A priori, cette expression aurait pu avoir sa place dans notre bullshitopédie. Et pourtant, le social cooling met le doigt sur un phénomène qui gagne à être connu.

Tijman Schep, chercheur néerlandais inventeur du social cooling, fait l’analogie entre réchauffement climatique et refroidissement social. Selon lui, de la même manière que le pétrole conduit au réchauffement climatique, l’exploitation des données personnelles mène certains utilisateurs à se dévoiler de moins en moins sur le net. Adieu recherches Google et photos de plages géolocalisées postées sur Facebook, tant pis pour le confort, le social cooler tente de laisser traîner le moins de données possible dans le sillage de sa navigation, conscient de leur valeur mercantile.

Les origines

Même si le terme est relativement récent (janvier 2017), on peut lier ses origines au scandale de PRISM, dévoilé en 2013 par Edward Snowden. Ce dernier, après avoir révélé au monde entier que chaque donnée laissée par un internaute était susceptible d’être exploitée par une agence gouvernementale à l’insu de leur plein gré, a généré une prise de conscience auprès de l’opinion publique et eu l’effet d’un électrochoc auprès des internautes les plus sceptiques.
Rebelote en 2018 avec le scandale Cambridge Analytica, cette entreprise qui a collecté des données sensibles de millions d’utilisateurs sur Facebook pour optimiser le ciblage publicitaire des campagnes du candidat Donald Trump. Le constat est là : comment faire confiance à des entreprises qui collectent les informations d’individus (âge, sexe, lieu de vie, goûts, milieu social, orientation sexuelle, opinions politiques religieuses, plutôt chien ou plutôt chat) pour orienter nos choix de vote ou de consommation ? Et paf, ça fait du social cooling.

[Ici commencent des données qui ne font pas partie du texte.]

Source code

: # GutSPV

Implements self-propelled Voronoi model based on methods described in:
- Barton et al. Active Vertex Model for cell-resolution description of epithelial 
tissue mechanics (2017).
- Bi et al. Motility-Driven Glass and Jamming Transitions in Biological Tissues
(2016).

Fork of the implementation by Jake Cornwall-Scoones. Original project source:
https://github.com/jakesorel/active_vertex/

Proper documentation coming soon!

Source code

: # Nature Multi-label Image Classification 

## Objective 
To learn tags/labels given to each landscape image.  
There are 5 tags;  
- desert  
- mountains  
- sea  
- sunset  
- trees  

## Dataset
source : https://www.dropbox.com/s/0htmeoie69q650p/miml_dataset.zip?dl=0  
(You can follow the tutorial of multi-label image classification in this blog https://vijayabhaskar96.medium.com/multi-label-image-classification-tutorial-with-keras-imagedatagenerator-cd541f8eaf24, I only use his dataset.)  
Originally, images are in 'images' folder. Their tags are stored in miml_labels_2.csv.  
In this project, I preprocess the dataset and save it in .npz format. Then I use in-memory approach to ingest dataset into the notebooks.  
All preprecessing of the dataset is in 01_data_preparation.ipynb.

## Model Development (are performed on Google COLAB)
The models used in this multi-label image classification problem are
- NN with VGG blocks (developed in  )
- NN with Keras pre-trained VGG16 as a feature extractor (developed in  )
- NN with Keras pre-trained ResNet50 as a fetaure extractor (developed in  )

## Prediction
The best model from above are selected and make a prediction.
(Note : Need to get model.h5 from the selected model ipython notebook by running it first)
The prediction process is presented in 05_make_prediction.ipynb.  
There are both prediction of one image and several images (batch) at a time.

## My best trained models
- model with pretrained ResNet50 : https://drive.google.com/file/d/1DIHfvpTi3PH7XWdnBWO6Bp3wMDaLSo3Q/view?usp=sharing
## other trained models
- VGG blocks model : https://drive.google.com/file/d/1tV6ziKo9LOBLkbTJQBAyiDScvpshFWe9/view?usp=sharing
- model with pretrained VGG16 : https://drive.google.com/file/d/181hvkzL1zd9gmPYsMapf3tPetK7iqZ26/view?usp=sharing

Comment faire confiance à des entreprises qui collectent les informations d’individus pour orienter nos choix de vote ou de consommation ?

Tant de cerveaux disponibles

Le social cooling remet aussi en cause les réseaux sociaux : leur modèle économique repose sur cette tant controversée collecte de données, afin de proposer aux utilisateurs des publicités ciblées grâce aux algorithmes. Peut-on vouloir voguer sur internet sans y laisser nos données personnelles, alors que ces mêmes données sont indispensables à ces réseaux ? Ceci dit, pas de crise économique chez le géant du web Facebook, qui se porte toujours aussi bien. On constate néanmoins une crise de confiance quant à la responsabilité des décideurs tels Mark Zuckerberg, auditionné pour son implication dans l’affaire Cambridge Analytica.

Dérives

Au delà de l’idée de se faire revendre ses données, la crainte du social cooler repose sur les dérives que pourraient engendrer cette concentration de données personnelles en si peu de mains. Aujourd’hui la donnée a une valeur et collecter ce minerai virtuel pourrait mener au Capitalisme de surveillance, ou bien à résumer un être humain à une note. Des exemples ? Il suffit de commander un taxi sur Uber, regarder l’épisode 3 de la saison 1 de Black Mirror ou bien en jeter un oeil en Chine avec son système de « Note de confiance » attribué à chaque citoyen.

Des soluces ?

Lancé en mai dernier, le RGPD est un pas en avant car il nécessite le consentement d’un utilisateur  sur l’exploitation des cookies lorsqu’il navigue sur un site ou un réseau social. Mais ce n’est pas suffisant, sachant que certains sites demandent de décocher des dizaines de cases une par une… C’est fastidieux, et sans doute pensé pour qu’on lâche l’affaire. Vous l’aurez compris : beaucoup de ces formulaires RGPD sont conçus pour vous amener à consentir à ce que vos données soient exploitées, même si ce n’est pas explicitement dit. Dans le jargon on appelle ça des Dark Patterns.

Cool & the gang

Quelle leçon tirer de cette pratique ? A titre professionnel, vous rappeler que votre vie publique … est publique ! Rien ne vous empêche de dire ce que vous pensez, mais gardez en tête que l’on peut facilement retrouver vos activités en fouillant un peu les données publiques de votre compte. L’idée étant de prendre du recul avant de liker avec votre compte pro une page Facebook reflétant une facette de votre vie personnelle que vous ne voulez pas forcément dévoiler (opinion politique, orientation sexuelle, un penchant musical pour le dernier EP de Dying Foetus…) ou en utilisant votre adresse mail pro pour vous inscrire sur un site de poker en ligne (au risque de faire tapis sur votre e-reputation).